Work instructions: Every line below between the line holding "coexistence curve, no" and the line holding "Country & 67.6", inclusive, should be repeated exactly, and all other lines omitted.

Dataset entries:
══════════

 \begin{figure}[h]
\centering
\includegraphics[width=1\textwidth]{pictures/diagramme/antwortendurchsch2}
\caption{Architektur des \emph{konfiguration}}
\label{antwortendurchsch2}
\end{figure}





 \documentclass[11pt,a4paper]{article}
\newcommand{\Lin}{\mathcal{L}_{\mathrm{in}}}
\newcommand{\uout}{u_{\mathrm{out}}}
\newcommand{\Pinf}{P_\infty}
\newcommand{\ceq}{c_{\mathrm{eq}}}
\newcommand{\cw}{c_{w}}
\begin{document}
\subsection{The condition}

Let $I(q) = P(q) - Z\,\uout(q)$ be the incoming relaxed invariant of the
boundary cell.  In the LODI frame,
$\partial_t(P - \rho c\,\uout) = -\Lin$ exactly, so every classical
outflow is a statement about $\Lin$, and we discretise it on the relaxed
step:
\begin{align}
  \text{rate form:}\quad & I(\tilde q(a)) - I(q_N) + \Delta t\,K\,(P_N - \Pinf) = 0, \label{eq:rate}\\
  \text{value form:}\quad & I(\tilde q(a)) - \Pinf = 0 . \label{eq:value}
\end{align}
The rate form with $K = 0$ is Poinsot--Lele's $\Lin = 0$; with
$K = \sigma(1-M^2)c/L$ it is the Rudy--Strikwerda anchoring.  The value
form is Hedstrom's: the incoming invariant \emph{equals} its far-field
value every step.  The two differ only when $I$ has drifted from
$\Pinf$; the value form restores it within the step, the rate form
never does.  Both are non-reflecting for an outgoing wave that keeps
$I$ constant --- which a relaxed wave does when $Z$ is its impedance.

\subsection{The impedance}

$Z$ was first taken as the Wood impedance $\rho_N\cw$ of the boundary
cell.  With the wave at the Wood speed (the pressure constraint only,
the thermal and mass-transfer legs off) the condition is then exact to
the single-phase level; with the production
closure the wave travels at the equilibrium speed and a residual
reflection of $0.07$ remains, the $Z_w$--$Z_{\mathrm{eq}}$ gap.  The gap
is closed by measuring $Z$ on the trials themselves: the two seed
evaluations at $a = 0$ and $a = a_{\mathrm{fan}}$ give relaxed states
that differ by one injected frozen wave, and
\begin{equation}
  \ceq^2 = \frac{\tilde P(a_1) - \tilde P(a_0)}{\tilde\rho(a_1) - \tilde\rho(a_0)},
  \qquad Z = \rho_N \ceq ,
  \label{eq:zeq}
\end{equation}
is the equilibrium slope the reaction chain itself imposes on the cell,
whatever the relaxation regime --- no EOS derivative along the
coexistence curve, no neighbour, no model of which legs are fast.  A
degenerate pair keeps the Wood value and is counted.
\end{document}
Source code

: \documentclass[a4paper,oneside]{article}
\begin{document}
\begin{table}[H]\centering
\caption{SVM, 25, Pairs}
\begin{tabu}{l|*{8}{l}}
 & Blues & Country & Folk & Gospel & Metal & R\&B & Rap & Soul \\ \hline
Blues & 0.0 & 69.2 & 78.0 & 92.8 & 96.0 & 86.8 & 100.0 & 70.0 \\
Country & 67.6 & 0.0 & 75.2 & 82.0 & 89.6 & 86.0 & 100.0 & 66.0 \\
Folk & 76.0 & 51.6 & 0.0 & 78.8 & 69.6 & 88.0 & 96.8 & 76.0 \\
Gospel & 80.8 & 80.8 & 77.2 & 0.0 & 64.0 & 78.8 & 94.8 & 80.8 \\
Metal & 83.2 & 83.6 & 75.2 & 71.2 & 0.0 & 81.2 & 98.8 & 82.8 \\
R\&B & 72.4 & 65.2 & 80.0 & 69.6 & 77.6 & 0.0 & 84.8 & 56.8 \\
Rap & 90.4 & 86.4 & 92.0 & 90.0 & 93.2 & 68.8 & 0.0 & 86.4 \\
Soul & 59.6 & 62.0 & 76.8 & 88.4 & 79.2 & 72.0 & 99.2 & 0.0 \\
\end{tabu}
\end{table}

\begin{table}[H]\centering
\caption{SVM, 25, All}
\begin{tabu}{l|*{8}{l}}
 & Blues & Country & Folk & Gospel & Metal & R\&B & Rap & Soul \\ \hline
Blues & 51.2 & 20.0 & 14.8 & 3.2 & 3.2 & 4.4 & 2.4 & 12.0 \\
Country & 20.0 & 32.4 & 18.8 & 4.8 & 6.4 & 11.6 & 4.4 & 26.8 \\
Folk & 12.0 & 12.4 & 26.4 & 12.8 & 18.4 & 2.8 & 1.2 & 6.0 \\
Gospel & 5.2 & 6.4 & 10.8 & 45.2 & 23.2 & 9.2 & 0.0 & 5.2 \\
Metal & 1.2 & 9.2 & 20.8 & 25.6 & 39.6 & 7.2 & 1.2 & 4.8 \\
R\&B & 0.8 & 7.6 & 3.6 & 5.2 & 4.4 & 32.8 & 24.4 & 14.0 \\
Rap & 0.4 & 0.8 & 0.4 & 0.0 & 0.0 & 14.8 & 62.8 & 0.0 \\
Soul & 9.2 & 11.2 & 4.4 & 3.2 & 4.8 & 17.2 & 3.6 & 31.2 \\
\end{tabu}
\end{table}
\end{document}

══════════

Solution to this exercise:
coexistence curve, no neighbour, no model of which legs are fast.  A
degenerate pair keeps the Wood value and is counted.
\end{document}
Source code

: \documentclass[a4paper,oneside]{article}
\begin{document}
\begin{table}[H]\centering
\caption{SVM, 25, Pairs}
\begin{tabu}{l|*{8}{l}}
 & Blues & Country & Folk & Gospel & Metal & R\&B & Rap & Soul \\ \hline
Blues & 0.0 & 69.2 & 78.0 & 92.8 & 96.0 & 86.8 & 100.0 & 70.0 \\
Country & 67.6 & 0.0 & 75.2 & 82.0 & 89.6 & 86.0 & 100.0 & 66.0 \\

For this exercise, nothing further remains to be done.